PROJECT SUMMARY The need for minimally invasive methods for screening early predictors of ischemic stroke are required to combat the increase in cardiovascular disease cases while reducing number of unnecessary carotid endarterectomies, which are invasive but preventative procedures to remove plaques. The current gold-standard for diagnosis, duplex ultrasound, is often used to detect heavily occluded vasculature, but simply noting the degree of stenosis is an insufficient measure of plaque rupture vulnerability. Acoustic Radiation Force Impulse (ARFI) ultrasound technique recently emerged as a potential method to separate vulnerable from stable plaques through delineation of plaque components. However, as the technique relies on emission of high intensity focused acoustic pulses, although nondestructive, the potential for tissue heating limits extended uses, while the long period of data collection increases opportunities for motion artifacts to corrupt data collection and physiological interpretation of results. The use of a new ultrafast ARFI imaging sequence to evaluate both plaque structure and surrounding hemodynamics may provide significant advancement in reducing acquisition time, reducing acoustic heating, and improving risk prediction. There exists overwhelming evidence that mechanics of plaque growth and rupture are governed by shear forces acting on the vessel walls. Monitoring the dynamics changes in shear stress in addition to more efficiently detecting plaque composition may prove a novel avenue for discerning at risk patients with vulnerable atherosclerotic plaques vs those with stable plaque phenotypes. We propose to further develop and characterize ultrasound parallel transmit sequences to image tissue in rapid succession and additionally detect multi directional blood flow around the vasculature. Combining the ARFI elastography, high framerate imaging, and flow information allows a real-time realizable assessment of the plaque environment throughout the entire cardiac cycle. Therefore, meeting the aims of the study will further develop diagnostic imaging tools for future stroke risk assessment.
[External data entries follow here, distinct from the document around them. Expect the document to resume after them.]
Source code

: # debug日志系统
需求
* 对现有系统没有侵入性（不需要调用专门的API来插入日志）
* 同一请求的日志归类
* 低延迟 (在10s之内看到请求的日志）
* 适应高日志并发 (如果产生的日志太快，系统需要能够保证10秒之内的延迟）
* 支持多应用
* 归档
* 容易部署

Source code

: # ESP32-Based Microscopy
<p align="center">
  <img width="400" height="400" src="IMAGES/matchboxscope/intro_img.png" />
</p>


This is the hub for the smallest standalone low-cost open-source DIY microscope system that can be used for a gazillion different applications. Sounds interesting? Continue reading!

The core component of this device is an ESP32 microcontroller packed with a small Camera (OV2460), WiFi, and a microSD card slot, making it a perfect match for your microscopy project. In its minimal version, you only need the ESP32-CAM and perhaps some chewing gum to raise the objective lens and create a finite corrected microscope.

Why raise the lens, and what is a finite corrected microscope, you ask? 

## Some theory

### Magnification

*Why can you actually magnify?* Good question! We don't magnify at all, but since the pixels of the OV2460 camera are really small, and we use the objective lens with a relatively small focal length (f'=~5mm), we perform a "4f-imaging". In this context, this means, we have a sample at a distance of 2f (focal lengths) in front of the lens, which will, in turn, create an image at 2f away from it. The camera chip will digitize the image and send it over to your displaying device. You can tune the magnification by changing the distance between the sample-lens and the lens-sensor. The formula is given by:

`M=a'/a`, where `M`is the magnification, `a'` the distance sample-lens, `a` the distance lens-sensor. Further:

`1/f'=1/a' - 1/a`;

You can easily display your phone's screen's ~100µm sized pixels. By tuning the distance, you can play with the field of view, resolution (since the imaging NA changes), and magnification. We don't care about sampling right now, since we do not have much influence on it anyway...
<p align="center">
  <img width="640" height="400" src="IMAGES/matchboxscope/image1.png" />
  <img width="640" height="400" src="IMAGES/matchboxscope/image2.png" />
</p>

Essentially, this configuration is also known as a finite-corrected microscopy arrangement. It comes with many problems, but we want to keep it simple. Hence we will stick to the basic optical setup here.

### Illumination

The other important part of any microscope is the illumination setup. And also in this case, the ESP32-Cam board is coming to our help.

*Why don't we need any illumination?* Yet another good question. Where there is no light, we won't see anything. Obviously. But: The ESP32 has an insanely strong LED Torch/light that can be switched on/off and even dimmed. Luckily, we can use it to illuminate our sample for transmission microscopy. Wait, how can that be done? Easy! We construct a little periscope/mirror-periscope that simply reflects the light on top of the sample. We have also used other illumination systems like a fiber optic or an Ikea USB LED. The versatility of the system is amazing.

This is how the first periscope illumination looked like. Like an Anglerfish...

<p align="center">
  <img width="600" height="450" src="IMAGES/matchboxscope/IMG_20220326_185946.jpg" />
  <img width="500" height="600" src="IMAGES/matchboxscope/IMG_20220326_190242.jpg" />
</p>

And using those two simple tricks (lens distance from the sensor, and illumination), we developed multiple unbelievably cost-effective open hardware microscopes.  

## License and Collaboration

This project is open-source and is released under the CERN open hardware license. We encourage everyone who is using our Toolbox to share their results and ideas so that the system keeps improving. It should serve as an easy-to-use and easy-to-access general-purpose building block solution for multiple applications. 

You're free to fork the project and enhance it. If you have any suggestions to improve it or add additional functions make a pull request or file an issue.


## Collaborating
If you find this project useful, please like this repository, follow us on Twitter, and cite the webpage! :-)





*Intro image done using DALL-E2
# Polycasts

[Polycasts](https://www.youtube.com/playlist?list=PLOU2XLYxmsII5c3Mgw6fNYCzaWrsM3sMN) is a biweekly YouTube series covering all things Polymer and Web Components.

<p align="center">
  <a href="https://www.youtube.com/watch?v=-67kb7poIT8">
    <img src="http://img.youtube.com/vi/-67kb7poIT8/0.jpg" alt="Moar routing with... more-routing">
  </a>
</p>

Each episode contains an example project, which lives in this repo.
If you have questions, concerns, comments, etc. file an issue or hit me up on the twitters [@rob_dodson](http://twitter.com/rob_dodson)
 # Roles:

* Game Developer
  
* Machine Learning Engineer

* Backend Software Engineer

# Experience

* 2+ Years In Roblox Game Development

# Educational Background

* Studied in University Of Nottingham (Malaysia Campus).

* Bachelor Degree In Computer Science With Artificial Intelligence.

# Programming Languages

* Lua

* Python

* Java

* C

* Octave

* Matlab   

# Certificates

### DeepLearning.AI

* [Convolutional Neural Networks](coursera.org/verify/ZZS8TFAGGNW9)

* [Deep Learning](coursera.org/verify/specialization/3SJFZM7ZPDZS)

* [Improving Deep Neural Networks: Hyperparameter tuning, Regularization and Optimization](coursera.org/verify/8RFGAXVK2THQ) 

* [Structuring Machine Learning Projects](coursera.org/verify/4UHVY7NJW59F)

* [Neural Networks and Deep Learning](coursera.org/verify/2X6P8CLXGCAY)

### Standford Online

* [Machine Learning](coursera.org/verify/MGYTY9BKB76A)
项目总结 需要微创方法来筛选缺血性中风的早期预测因素 应对心血管疾病病例的增加，同时减少不必要的颈动脉 动脉内膜切除术，这是一种侵入性但预防性的移除斑块的手术。现行的金本位 对于诊断，双功超声通常用于检测严重闭塞的血管系统，但只需注意 狭窄程度不足以衡量斑块破裂的易损性。声辐射力脉冲 (ARFI)超声技术最近成为区分易损斑块和稳定斑块的一种潜在方法。 通过描绘斑块成分。然而，由于该技术依赖于高强度的发射 聚焦声脉冲虽然是非破坏性的，但组织加热的潜力限制了更广泛的使用，而 长时间的数据收集增加了运动伪像破坏数据收集和 对结果的生理学解释。使用一种新的超快ARFI成像序列评估两者 斑块结构和周围血流动力学可能在减少 获取时间，减少声学加热，并改进风险预测。存在着压倒性的 斑块生长和破裂的机制受作用于血管壁的剪切力控制的证据。 除了更有效地检测斑块成分外，还可以监测剪应力的动态变化 可能被证明是一种新的方法来区分患有脆弱动脉粥样硬化斑块的高危患者与那些患有 稳定的斑块表型。我们建议进一步开发和表征超声并行传输 序列以快速连续地对组织成像，并另外检测周围的多方向血流 脉管系统。将ARFI弹性成像、高帧速率成像和流动信息相结合，可实现实时 在整个心脏周期中对斑块环境进行可实现的评估。因此，与 这项研究的目标是为未来的中风风险评估进一步开发诊断成像工具。